## Problem requirements
Which lines of the listing below contain the word "slightly"? Return them.

## Data to examine
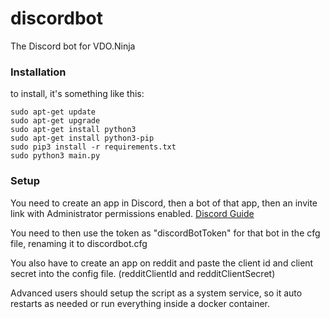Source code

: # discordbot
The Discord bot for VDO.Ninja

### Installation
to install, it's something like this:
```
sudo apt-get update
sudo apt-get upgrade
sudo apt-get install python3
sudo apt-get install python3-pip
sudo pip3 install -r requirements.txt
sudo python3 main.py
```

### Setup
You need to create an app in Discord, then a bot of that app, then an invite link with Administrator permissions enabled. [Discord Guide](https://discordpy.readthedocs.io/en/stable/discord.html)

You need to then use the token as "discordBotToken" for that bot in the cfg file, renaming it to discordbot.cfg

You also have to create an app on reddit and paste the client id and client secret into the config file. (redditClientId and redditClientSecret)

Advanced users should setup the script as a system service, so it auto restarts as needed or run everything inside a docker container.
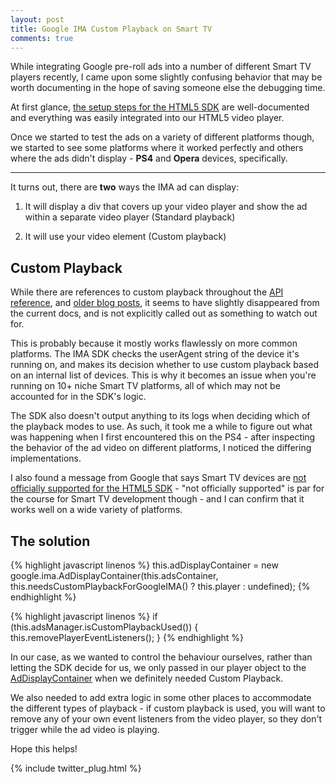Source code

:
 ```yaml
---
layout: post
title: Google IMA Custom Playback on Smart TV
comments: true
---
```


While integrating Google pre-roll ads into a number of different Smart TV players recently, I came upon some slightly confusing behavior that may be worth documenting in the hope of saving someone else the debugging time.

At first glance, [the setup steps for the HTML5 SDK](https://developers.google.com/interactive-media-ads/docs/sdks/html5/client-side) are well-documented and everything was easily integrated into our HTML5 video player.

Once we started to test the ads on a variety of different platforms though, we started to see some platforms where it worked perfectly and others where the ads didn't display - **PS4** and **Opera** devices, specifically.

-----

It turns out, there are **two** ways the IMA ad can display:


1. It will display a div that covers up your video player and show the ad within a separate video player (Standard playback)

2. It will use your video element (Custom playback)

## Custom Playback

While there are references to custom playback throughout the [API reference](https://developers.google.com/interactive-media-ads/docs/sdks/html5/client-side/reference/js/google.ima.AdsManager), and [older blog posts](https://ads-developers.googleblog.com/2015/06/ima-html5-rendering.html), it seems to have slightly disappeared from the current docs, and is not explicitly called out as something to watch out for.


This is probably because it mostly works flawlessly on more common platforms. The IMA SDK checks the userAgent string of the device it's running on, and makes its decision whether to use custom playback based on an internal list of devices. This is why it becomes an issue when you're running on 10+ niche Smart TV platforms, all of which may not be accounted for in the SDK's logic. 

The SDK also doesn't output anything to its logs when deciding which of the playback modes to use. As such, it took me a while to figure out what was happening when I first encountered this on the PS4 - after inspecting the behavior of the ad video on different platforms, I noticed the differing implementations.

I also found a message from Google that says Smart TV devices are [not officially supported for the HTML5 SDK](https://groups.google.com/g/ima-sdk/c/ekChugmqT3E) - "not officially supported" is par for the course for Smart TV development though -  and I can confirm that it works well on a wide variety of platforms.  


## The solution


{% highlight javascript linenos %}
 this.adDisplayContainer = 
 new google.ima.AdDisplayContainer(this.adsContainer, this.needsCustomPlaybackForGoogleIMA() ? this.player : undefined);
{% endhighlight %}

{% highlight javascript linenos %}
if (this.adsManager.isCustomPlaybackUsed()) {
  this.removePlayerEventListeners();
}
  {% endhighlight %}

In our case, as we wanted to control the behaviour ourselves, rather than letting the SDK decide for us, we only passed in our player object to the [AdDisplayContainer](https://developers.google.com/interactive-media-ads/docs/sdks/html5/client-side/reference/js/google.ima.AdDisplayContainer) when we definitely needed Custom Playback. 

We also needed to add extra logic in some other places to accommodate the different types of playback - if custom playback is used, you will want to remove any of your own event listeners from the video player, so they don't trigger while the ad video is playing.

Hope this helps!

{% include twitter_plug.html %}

...

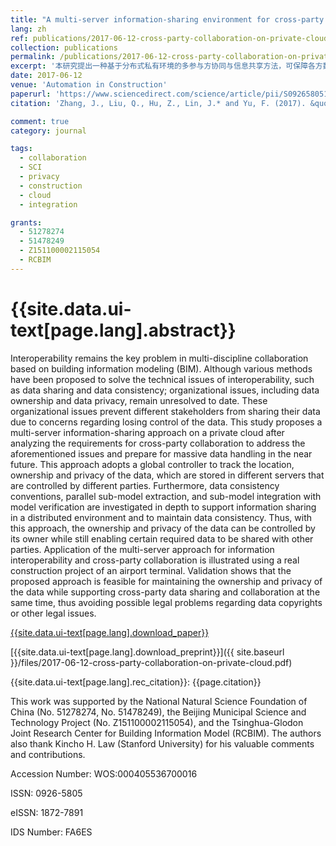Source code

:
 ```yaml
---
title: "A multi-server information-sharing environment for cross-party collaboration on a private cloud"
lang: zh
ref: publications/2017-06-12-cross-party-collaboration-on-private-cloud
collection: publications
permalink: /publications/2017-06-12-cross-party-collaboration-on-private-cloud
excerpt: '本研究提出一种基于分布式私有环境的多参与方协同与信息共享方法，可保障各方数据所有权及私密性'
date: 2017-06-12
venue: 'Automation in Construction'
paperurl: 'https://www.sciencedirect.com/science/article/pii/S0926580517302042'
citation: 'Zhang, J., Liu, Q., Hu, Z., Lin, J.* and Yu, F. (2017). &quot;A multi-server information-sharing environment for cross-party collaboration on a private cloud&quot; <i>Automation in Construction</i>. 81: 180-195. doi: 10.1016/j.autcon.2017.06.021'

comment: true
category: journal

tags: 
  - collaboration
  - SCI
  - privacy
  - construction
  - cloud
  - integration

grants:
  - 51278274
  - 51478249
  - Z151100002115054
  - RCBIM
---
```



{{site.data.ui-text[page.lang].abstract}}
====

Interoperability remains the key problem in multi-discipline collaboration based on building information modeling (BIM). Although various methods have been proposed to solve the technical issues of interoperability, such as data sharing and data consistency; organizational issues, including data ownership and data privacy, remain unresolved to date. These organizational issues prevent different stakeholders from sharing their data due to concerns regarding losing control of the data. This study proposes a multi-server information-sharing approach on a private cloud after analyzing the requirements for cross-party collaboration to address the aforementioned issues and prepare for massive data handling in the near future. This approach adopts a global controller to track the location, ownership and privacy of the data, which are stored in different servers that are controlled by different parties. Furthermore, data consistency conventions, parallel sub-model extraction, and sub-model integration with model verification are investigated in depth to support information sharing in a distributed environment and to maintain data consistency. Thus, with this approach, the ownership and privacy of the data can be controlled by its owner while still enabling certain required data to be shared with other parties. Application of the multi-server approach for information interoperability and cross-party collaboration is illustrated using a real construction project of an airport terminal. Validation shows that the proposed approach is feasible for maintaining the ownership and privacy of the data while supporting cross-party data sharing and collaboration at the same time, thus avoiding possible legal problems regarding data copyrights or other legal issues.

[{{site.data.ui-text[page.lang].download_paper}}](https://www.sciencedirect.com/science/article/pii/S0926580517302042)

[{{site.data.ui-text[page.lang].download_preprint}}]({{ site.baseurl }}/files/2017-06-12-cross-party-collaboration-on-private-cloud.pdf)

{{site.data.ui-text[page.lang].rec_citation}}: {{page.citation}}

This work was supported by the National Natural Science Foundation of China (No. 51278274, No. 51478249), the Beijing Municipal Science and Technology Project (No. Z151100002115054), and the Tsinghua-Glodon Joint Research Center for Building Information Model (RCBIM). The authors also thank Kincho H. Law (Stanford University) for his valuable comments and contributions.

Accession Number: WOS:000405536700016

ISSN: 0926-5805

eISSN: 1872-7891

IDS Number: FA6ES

## Result
While integrating Google pre-roll ads into a number of different Smart TV players recently, I came upon some slightly confusing behavior that may be worth documenting in the hope of saving someone else the debugging time.
While there are references to custom playback throughout the [API reference](https://developers.google.com/interactive-media-ads/docs/sdks/html5/client-side/reference/js/google.ima.AdsManager), and [older blog posts](https://ads-developers.googleblog.com/2015/06/ima-html5-rendering.html), it seems to have slightly disappeared from the current docs, and is not explicitly called out as something to watch out for.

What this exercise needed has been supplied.